With news today that credit default swaps on U.S. government debt have risen to a record level — essentially meaning that there is growing nervousness about U.S. creditworthiness — it’s time to take a closer look. After all, many are newly worried about U.S.’s credit rating, especially the impact on the dollar if said credit is ever downgraded.
Country credit ratings — usually called "sovereign" ratings — are funny things. Not necessarily "ha-ha" funny either, more like "huh?" funny. I’ll return to that in a moment, but I’ll start by saying that the principle is straightforward: Credit rating agencies assign ratings to countries in much the same way they they do to companies. They look at capacity, cash flows, other debt, trends in all of the preceding, and generally the likelihood that a country will ever default. The outcome of that exercise is a letter rating that you can proudly post on your wall, or, better yet, take out on the capital markets when you’re raising money as a country to do stuff. It drives domestic interest rates, especially in a relative sense, and, thereby, the exchange rate of your currency.

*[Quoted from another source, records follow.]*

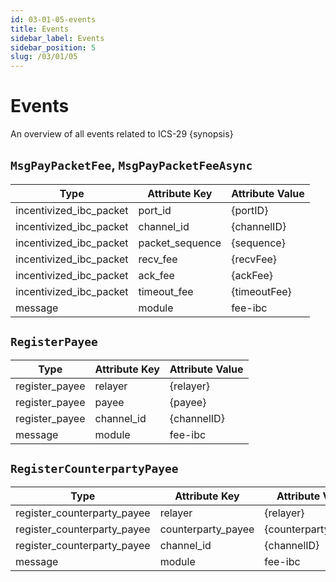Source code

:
 ```yaml
---
id: 03-01-05-events
title: Events
sidebar_label: Events
sidebar_position: 5
slug: /03/01/05
---
```


# Events

An overview of all events related to ICS-29 {synopsis}

## `MsgPayPacketFee`, `MsgPayPacketFeeAsync`

| Type                    | Attribute Key   | Attribute Value |
| ----------------------- | --------------- | --------------- |
| incentivized_ibc_packet | port_id         | {portID}        |
| incentivized_ibc_packet | channel_id      | {channelID}     |
| incentivized_ibc_packet | packet_sequence | {sequence}      |
| incentivized_ibc_packet | recv_fee        | {recvFee}       |
| incentivized_ibc_packet | ack_fee         | {ackFee}        |
| incentivized_ibc_packet | timeout_fee     | {timeoutFee}    |
| message                 | module          | fee-ibc         |

## `RegisterPayee`

| Type           | Attribute Key | Attribute Value |
| -------------- | ------------- | --------------- |
| register_payee | relayer       | {relayer}       |
| register_payee | payee         | {payee}         |
| register_payee | channel_id    | {channelID}     |
| message        | module        | fee-ibc         |

## `RegisterCounterpartyPayee`

| Type                        | Attribute Key      | Attribute Value     |
| --------------------------- | ------------------ | ------------------- |
| register_counterparty_payee | relayer            | {relayer}           |
| register_counterparty_payee | counterparty_payee | {counterpartyPayee} |
| register_counterparty_payee | channel_id         | {channelID}         |
| message                     | module             | fee-ibc             |
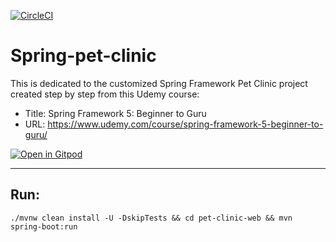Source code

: [![CircleCI](https://dl.circleci.com/status-badge/img/gh/bryanmonterrosa/Spring-pet-clinic/tree/main.svg?style=svg)](https://dl.circleci.com/status-badge/redirect/gh/bryanmonterrosa/Spring-pet-clinic/tree/main)

# Spring-pet-clinic 

This is dedicated to the customized Spring Framework Pet Clinic project created step by step from this Udemy course:

- Title: Spring Framework 5: Beginner to Guru
- URL: https://www.udemy.com/course/spring-framework-5-beginner-to-guru/

[![Open in Gitpod](https://gitpod.io/button/open-in-gitpod.svg)](https://gitpod.io/#https://github.com/bryanmonterrosa/Spring-pet-clinic)

---
## Run:
```
./mvnw clean install -U -DskipTests && cd pet-clinic-web && mvn spring-boot:run
```
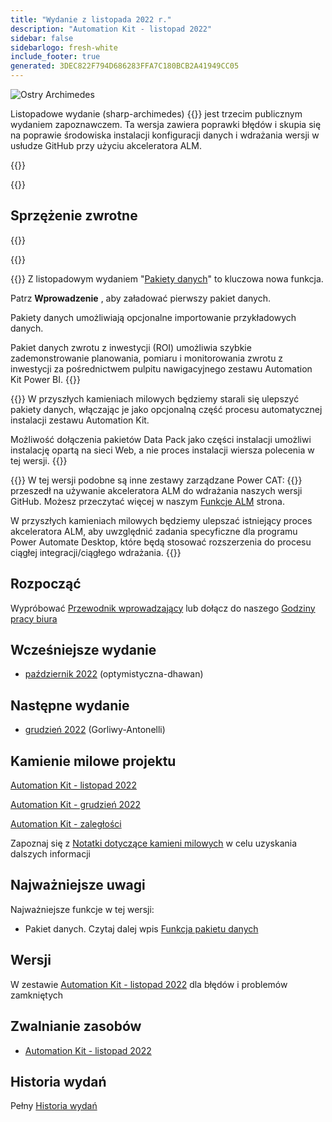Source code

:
 ```yaml
---
title: "Wydanie z listopada 2022 r."
description: "Automation Kit - listopad 2022"
sidebar: false
sidebarlogo: fresh-white
include_footer: true
generated: 3DEC822F794D686283FFA7C180BCB2A41949CC05
---
```


<div class="optional">

![Ostry Archimedes](/images/sharp-archimedes.png)

Listopadowe wydanie (sharp-archimedes) {{<product-name>}} jest trzecim publicznym wydaniem zapoznawczem. Ta wersja zawiera poprawki błędów i skupia się na poprawie środowiska instalacji konfiguracji danych i wdrażania wersji w usłudze GitHub przy użyciu akceleratora ALM.

</div>

{{<presentation slides="1,2,3">}}

<div class="optional">

{{<presentationStyles>}}

## Sprzężenie zwrotne

{{<questions name="/content/pl/releases/november-2022.json" completed="Dziękujemy za przekazanie opinii" showNavigationButtons="false" locale="pl">}}

</div>

{{<slideStyles>}}

{{<slide  id="slide1" audio="releases/november-2022/DataPacks.mp3" description="Automation Kit Overview" image="releases/november-2022/DataPacks.svg" >}}
Z listopadowym wydaniem "[Pakiety danych](/pl/features/datapacks)" to kluczowa nowa funkcja.

Patrz **Wprowadzenie** , aby załadować pierwszy pakiet danych.

Pakiety danych umożliwiają opcjonalne importowanie przykładowych danych.

Pakiet danych zwrotu z inwestycji (ROI) umożliwia szybkie zademonstrowanie planowania, pomiaru i monitorowania zwrotu z inwestycji za pośrednictwem pulpitu nawigacyjnego zestawu Automation Kit Power BI.
{{</slide>}}

{{<slide  id="slide2" audio="releases/november-2022/DataPacks-WhatsNext.mp3" description="Automation Kit Features" image="releases/november-2022/DataPacks-WhatsNext.svg?v=1" >}}
W przyszłych kamieniach milowych będziemy starali się ulepszyć pakiety danych, włączając je jako opcjonalną część procesu automatycznej instalacji zestawu Automation Kit.

Możliwość dołączenia pakietów Data Pack jako części instalacji umożliwi instalację opartą na sieci Web, a nie proces instalacji wiersza polecenia w tej wersji.
{{</slide>}}


{{<slide id="slide3" audio="releases/november-2022/alm-roadmap.mp3" description="ALM Roadmap" localImage="/images/illustrations/alm-roadmap-2022-11.svg" >}}
W tej wersji podobne są inne zestawy zarządzane Power CAT: {{<product-name>}} przeszedł na używanie akceleratora ALM do wdrażania naszych wersji GitHub. Możesz przeczytać więcej w naszym [Funkcje ALM](/pl/features/alm) strona.

W przyszłych kamieniach milowych będziemy ulepszać istniejący proces akceleratora ALM, aby uwzględnić zadania specyficzne dla programu Power Automate Desktop, które będą stosować rozszerzenia do procesu ciągłej integracji/ciągłego wdrażania.
{{</slide>}}

<div class="optional">

## Rozpocząć

Wypróbować [Przewodnik wprowadzający](/pl/get-started) lub dołącz do naszego [Godziny pracy biura](/pl/office-hours)

## Wcześniejsze wydanie

- [październik 2022](/pl/releases/october-2022) (optymistyczna-dhawan)

## Następne wydanie

- [grudzień 2022](/pl/releases/december-2022) (Gorliwy-Antonelli)

## Kamienie milowe projektu

[Automation Kit - listopad 2022](https://github.com/orgs/microsoft/projects/486/views/4)

[Automation Kit - grudzień 2022](https://github.com/orgs/microsoft/projects/486/views/5)

[Automation Kit - zaległości](https://github.com/orgs/microsoft/projects/486/views/1)

Zapoznaj się z [Notatki dotyczące kamieni milowych](/pl/releases/milestones) w celu uzyskania dalszych informacji

## Najważniejsze uwagi

Najważniejsze funkcje w tej wersji:

- Pakiet danych. Czytaj dalej wpis [Funkcja pakietu danych](/pl/features/datapacks)

## Wersji

W zestawie [Automation Kit - listopad 2022](https://github.com/microsoft/powercat-automation-kit/releases/tag/AutomationKit-November2022) dla błędów i problemów zamkniętych

## Zwalnianie zasobów

- [Automation Kit - listopad 2022](https://github.com/microsoft/powercat-automation-kit/releases/tag/AutomationKit-November2022)

## Historia wydań

Pełny [Historia wydań](/pl/releases)

</div>
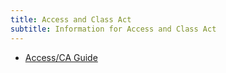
 ```yaml
---
title: Access and Class Act
subtitle: Information for Access and Class Act
---
```

* [Access/CA Guide](https://drive.google.com/file/d/17KbYEJQ9rQrmVbOh7cUqLJpTEPh07elt/view)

Fair enough, right? Well, it’s not so simple. Credit rating at the country level is devilishly complex. For starters, it depends on the currencies in which your debt is denominated. If your debt is denominated in U.S. dollars and you don’t, you know, own that currency, then you can get pinned to the wall and forced to default as your current depreciates and you run down foreign reserves. On the other side, if your debt is in your own currency you don’t ever really have to default, as you can always just "print" more currency. Admittedly, bondholders don’t like holding bonds of countries that have the habit of inflating their debt away, but that’s their problem not yours.
So, back to the U.S. There is no doubt that the U.S. is busily upping its financial commitments across the board, from bailouts to banks to currency markets to wars. And that sort of thing catches up with you, as the widening in credit default spreads today shows. But U.S. debt is entirely denominated in U.S. dollars, so it’s awfully tough to default. Granted, you could annihilate the currency, but that is different from having yours ears to pinned to the wall via debt denominated in another currency. That said, it is by no means certain that the U.S. will always get to denominate its debt in its own currency. It is plausible that we could see more Euro-denominated or even a post-floated Renminbi debt, which would change the calculus entirely.

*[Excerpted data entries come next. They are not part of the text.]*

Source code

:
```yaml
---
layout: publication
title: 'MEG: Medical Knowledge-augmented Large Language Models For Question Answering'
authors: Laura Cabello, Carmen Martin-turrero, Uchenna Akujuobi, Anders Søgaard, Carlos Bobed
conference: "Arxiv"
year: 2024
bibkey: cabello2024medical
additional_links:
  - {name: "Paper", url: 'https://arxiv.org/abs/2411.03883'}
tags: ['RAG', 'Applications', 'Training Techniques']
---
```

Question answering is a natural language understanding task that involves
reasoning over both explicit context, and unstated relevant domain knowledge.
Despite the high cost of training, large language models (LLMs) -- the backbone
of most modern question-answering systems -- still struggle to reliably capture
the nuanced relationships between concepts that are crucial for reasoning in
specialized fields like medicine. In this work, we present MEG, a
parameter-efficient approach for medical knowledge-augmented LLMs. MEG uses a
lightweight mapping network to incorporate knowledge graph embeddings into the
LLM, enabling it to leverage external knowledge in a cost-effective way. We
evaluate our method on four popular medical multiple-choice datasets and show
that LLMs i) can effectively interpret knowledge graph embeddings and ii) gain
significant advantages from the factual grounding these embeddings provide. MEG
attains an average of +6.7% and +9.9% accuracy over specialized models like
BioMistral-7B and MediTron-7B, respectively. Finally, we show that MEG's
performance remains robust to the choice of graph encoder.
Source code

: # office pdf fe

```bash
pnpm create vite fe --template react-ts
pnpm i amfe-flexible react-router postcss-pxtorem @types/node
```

Finally, and this is the "huh?" part of sovereign ratings. Many times, they just don’t make sense anyway. The best example remains Japan, which has a lower credit rating than does Botswana, and is on par with Ukraine. Now, Botswana is a fine and improving country, and there is no doubt that Japan remains under a heavy debt load at the country level, but there is something seriously wrong with any credit model that puts Japan behind Botswana in the creditworthiness sweepstakes.